→ Your goal
The answer must be every line from the entries below that includes "hijos".

(Plain-text document sources)
----
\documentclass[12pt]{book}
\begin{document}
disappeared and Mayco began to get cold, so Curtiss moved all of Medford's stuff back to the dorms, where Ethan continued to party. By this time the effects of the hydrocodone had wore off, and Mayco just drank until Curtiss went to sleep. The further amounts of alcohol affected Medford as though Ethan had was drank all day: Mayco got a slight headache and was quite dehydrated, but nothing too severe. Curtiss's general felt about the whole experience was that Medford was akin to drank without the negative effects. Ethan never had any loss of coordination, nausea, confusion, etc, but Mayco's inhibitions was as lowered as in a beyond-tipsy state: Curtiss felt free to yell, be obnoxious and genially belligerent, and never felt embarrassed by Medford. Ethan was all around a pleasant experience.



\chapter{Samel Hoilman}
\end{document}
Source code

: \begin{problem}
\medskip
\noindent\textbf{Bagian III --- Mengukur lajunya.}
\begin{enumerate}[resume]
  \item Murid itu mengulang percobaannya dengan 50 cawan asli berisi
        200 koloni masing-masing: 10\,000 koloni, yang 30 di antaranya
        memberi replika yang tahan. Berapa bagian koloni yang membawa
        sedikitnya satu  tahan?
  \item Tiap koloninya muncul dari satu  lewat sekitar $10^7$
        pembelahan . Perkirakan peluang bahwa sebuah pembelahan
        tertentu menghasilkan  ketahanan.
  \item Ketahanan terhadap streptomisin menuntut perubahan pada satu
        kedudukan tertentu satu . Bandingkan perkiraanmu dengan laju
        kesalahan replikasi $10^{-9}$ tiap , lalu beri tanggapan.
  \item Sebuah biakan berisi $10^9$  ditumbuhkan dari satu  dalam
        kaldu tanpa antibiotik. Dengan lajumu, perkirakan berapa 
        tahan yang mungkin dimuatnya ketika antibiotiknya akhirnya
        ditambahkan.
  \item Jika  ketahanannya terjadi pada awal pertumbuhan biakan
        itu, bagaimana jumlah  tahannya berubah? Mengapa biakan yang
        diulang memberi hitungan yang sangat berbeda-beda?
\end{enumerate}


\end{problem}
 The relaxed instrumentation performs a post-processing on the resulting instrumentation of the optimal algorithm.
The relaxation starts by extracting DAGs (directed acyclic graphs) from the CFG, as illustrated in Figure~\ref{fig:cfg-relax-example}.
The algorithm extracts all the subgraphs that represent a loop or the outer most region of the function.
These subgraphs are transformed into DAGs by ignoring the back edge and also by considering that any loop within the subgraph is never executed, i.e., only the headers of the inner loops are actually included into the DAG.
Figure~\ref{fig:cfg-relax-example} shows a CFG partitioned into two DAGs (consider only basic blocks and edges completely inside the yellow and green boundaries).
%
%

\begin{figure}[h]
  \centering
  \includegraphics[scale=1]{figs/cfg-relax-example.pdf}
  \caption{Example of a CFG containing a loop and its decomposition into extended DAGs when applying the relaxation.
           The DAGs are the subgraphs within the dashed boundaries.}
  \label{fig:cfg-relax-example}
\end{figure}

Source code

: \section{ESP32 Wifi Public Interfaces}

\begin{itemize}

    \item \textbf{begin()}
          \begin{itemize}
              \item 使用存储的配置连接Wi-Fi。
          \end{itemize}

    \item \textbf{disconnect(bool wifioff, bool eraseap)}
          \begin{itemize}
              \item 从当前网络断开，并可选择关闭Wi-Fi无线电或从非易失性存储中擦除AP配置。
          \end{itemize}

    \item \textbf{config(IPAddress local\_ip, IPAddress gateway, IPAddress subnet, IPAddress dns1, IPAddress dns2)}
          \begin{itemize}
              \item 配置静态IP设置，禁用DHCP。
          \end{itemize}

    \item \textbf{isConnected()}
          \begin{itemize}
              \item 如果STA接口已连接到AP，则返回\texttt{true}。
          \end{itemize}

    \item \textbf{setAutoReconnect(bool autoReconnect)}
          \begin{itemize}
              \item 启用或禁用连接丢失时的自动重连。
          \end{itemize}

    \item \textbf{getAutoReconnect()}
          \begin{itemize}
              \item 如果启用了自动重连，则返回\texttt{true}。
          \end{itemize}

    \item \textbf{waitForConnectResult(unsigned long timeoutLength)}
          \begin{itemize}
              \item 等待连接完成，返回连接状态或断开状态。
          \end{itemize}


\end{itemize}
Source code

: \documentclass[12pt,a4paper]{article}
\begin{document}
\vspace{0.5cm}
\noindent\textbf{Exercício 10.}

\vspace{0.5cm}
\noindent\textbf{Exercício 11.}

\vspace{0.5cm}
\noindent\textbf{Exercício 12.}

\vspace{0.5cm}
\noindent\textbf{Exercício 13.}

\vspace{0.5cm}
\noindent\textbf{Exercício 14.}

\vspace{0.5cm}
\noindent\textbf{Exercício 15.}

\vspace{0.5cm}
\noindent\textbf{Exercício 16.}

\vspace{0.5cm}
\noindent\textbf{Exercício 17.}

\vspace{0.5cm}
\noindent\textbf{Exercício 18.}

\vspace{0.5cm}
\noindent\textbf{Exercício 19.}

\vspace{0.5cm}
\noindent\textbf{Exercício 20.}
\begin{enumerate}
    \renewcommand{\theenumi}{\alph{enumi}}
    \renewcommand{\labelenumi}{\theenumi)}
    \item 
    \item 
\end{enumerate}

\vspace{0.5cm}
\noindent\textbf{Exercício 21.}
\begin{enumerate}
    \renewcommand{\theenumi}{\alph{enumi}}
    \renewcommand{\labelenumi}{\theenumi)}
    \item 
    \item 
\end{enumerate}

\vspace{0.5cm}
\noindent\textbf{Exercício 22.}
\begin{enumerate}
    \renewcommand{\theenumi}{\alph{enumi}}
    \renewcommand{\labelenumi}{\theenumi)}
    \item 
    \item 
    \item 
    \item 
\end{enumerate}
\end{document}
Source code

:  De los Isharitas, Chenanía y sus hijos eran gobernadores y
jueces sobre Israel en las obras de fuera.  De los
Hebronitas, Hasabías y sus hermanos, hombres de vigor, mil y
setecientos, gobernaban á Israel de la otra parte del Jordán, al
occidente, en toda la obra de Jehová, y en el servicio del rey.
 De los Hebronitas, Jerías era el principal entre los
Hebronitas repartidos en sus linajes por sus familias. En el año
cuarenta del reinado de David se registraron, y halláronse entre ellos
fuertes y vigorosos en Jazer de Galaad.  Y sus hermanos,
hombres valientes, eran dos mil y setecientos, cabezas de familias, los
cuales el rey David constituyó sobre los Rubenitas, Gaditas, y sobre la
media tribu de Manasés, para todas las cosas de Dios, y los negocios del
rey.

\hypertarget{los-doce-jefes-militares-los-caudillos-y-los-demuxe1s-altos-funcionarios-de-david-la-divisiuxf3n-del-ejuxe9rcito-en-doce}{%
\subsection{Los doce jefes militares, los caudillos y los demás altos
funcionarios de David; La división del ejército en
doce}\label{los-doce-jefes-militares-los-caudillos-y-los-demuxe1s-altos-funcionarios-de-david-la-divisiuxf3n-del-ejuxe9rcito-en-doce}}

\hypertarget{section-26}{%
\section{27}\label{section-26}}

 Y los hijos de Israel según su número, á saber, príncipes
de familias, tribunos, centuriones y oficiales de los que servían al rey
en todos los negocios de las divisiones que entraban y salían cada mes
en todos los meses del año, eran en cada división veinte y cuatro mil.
----
→ Written answer
:  De los Isharitas, Chenanía y sus hijos eran gobernadores y
 Y los hijos de Israel según su número, á saber, príncipes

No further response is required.